WHAT THE EXERCISE ASKS
How many lines in the records below contain "Fall"? Answer with the number alone.

START INPUT DATA

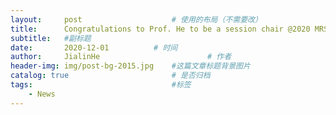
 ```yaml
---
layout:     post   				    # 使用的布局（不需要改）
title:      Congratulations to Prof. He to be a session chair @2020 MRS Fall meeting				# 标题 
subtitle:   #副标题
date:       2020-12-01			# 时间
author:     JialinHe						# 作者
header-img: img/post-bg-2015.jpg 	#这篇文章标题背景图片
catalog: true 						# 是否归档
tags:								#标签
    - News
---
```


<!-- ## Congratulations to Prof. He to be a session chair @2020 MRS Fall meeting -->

END INPUT DATA
START INPUT DATA

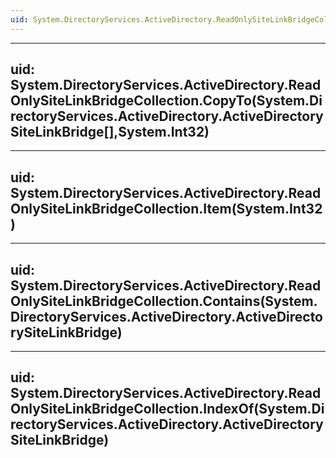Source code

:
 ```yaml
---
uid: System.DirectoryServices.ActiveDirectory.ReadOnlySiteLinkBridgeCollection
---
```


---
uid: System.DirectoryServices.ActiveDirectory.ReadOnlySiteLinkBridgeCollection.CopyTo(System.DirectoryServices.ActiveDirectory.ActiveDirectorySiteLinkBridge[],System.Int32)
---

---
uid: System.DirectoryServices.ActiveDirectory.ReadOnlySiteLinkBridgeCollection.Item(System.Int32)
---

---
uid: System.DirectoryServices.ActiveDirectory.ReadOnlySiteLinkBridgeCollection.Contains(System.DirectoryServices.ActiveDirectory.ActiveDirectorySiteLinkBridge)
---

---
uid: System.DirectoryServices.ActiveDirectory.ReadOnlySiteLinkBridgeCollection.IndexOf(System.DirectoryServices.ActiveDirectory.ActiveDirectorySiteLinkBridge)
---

END INPUT DATA

RESPONSE TO THIS TASK
2